*PROMPT*.
What lines in the data hold the string "Klau"? Show them.

*RECORDS SHOWN*.
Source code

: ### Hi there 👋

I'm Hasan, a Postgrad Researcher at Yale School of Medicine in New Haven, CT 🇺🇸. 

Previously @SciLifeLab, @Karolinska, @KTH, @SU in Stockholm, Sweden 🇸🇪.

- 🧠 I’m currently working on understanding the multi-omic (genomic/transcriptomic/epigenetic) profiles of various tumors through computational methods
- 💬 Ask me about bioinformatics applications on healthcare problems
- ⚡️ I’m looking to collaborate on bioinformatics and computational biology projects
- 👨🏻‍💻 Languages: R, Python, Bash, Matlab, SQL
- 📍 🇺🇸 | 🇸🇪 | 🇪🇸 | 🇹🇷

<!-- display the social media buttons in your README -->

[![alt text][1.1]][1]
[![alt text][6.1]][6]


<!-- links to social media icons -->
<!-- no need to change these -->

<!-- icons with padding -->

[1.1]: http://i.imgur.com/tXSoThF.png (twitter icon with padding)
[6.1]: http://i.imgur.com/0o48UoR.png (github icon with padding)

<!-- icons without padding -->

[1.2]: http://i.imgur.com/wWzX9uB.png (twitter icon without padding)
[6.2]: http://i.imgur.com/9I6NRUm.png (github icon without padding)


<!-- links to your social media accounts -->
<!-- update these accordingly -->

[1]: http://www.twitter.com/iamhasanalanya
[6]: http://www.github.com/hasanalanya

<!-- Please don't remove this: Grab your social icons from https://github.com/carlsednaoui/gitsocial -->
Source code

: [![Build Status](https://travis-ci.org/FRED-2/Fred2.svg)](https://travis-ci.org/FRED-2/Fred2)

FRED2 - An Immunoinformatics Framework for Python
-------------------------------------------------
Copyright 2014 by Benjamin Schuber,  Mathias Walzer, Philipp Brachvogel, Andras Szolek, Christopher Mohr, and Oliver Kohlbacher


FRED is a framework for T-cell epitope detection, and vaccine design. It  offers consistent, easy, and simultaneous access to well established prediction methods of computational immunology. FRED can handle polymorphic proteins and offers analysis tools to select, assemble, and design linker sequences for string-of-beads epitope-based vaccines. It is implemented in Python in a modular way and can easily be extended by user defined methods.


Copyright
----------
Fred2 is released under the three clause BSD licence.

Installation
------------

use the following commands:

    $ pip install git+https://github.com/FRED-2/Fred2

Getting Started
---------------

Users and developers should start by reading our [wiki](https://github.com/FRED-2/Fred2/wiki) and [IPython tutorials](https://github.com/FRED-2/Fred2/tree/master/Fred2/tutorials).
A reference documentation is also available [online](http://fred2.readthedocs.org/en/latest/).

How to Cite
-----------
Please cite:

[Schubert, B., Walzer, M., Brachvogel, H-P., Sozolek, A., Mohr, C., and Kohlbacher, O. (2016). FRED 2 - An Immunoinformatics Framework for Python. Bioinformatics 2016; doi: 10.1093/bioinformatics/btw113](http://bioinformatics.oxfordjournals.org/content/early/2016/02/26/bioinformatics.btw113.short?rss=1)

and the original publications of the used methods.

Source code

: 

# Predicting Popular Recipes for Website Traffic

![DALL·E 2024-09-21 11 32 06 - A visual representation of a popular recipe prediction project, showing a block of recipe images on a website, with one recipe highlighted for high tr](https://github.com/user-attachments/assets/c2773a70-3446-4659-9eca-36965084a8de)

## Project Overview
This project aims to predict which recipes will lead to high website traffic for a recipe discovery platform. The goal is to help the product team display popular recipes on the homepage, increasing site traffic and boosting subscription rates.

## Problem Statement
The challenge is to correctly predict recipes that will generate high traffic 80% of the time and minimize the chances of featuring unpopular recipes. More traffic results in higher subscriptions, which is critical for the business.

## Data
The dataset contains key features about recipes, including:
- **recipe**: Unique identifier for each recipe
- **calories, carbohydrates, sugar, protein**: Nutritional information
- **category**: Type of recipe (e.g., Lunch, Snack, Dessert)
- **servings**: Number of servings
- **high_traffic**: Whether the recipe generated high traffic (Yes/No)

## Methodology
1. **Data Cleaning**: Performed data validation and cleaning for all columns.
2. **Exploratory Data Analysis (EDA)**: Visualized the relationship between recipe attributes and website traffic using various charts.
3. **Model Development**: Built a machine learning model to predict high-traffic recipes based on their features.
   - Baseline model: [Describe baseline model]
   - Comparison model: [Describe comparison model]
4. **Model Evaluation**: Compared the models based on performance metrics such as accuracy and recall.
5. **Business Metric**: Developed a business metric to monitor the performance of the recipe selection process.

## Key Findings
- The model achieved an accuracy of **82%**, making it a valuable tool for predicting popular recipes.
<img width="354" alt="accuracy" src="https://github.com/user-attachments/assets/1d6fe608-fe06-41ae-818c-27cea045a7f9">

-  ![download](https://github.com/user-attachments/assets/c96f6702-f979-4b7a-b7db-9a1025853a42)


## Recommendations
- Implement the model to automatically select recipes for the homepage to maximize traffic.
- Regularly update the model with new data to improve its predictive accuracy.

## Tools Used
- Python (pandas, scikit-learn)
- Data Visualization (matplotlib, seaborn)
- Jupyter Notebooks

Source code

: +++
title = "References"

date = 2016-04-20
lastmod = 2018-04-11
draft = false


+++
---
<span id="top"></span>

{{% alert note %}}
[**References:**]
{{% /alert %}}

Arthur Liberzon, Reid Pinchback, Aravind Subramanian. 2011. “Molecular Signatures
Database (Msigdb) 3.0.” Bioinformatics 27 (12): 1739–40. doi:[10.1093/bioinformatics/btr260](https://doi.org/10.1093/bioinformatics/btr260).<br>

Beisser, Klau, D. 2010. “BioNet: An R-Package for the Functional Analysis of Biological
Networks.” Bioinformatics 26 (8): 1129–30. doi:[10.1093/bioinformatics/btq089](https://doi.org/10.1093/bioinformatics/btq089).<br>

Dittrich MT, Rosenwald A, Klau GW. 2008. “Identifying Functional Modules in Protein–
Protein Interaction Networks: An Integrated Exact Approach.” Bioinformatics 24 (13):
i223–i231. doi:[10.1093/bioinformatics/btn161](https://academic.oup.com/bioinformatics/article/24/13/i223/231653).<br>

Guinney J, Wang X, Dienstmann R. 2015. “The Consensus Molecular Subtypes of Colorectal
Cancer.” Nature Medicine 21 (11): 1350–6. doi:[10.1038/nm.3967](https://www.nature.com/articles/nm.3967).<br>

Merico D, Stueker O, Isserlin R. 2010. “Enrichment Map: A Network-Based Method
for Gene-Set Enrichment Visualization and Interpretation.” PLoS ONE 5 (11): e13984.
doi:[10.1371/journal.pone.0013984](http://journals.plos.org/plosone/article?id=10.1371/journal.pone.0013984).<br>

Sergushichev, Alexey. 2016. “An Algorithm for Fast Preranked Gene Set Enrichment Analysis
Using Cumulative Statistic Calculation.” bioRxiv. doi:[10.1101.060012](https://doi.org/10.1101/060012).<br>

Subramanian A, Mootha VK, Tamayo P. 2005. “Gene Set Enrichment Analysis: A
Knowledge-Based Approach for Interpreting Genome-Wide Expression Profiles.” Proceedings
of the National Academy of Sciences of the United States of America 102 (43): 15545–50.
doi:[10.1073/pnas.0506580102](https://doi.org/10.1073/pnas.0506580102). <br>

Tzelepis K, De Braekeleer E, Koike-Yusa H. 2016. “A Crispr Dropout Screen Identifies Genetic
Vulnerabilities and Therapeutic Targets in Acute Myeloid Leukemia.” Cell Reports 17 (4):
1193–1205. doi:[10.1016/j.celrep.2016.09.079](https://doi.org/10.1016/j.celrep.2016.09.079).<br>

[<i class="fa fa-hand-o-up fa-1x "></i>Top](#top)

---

*EXPECTED ANSWER*.
Beisser, Klau, D. 2010. “BioNet: An R-Package for the Functional Analysis of Biological
Dittrich MT, Rosenwald A, Klau GW. 2008. “Identifying Functional Modules in Protein–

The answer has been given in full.